* [Work required]: Go through the entries below and copy each line that holds the word "optimize".

***** Data extract *****

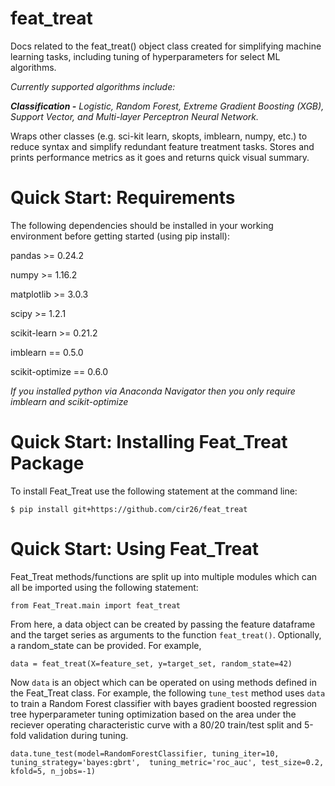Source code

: # feat_treat
Docs related to the feat_treat() object class created for simplifying machine learning tasks, including tuning of hyperparameters for select ML algorithms.

*Currently supported algorithms include:*

***Classification -*** *Logistic, Random Forest, Extreme Gradient Boosting (XGB), Support Vector, and Multi-layer Perceptron Neural Network.*

Wraps other classes (e.g. sci-kit learn, skopts, imblearn, numpy, etc.) to reduce syntax and simplify redundant feature treatment tasks.
Stores and prints performance metrics as it goes and returns quick visual summary.


# Quick Start: Requirements
The following dependencies should be installed in your working environment before getting started (using pip install): 

pandas >= 0.24.2 

numpy >= 1.16.2

matplotlib >= 3.0.3

scipy >= 1.2.1

scikit-learn >= 0.21.2

imblearn == 0.5.0

scikit-optimize == 0.6.0

*If you installed python via Anaconda Navigator then you only require imblearn and scikit-optimize*


# Quick Start: Installing Feat_Treat Package
To install Feat_Treat use the following statement at the command line:

``` 
$ pip install git+https://github.com/cir26/feat_treat 
```


# Quick Start: Using Feat_Treat
Feat_Treat methods/functions are split up into multiple modules which can all be imported using the following statement:

``` 
from Feat_Treat.main import feat_treat
```

From here, a data object can be created by passing the feature dataframe and the target series as arguments to the function `feat_treat()`. Optionally, a random_state can be provided. For example,

``` 
data = feat_treat(X=feature_set, y=target_set, random_state=42) 
```

Now `data` is an object which can be operated on using methods defined in the Feat_Treat class. 
For example, the following `tune_test` method uses `data` to train a Random Forest classifier with bayes gradient boosted regression tree hyperparameter tuning optimization based on the area under the reciever operating characteristic curve with a 80/20 train/test split and 5-fold validation during tuning.

```
data.tune_test(model=RandomForestClassifier, tuning_iter=10, tuning_strategy='bayes:gbrt',  tuning_metric='roc_auc', test_size=0.2, kfold=5, n_jobs=-1)
```

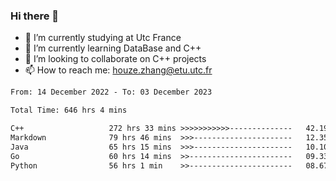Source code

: ### Hi there 👋
- 🔭 I’m currently studying at Utc France
- 🌱 I’m currently learning DataBase and C++
- 👯 I’m looking to collaborate on C++ projects
- 📫 How to reach me: houze.zhang@etu.utc.fr

<!--START_SECTION:waka-->

```txt
From: 14 December 2022 - To: 03 December 2023

Total Time: 646 hrs 4 mins

C++                   272 hrs 33 mins >>>>>>>>>>>--------------   42.19 %
Markdown              79 hrs 46 mins  >>>----------------------   12.35 %
Java                  65 hrs 15 mins  >>>----------------------   10.10 %
Go                    60 hrs 14 mins  >>-----------------------   09.33 %
Python                56 hrs 1 min    >>-----------------------   08.67 %
```

<!--END_SECTION:waka-->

*****

* [Output for this exercise]:
scikit-optimize == 0.6.0
*If you installed python via Anaconda Navigator then you only require imblearn and scikit-optimize*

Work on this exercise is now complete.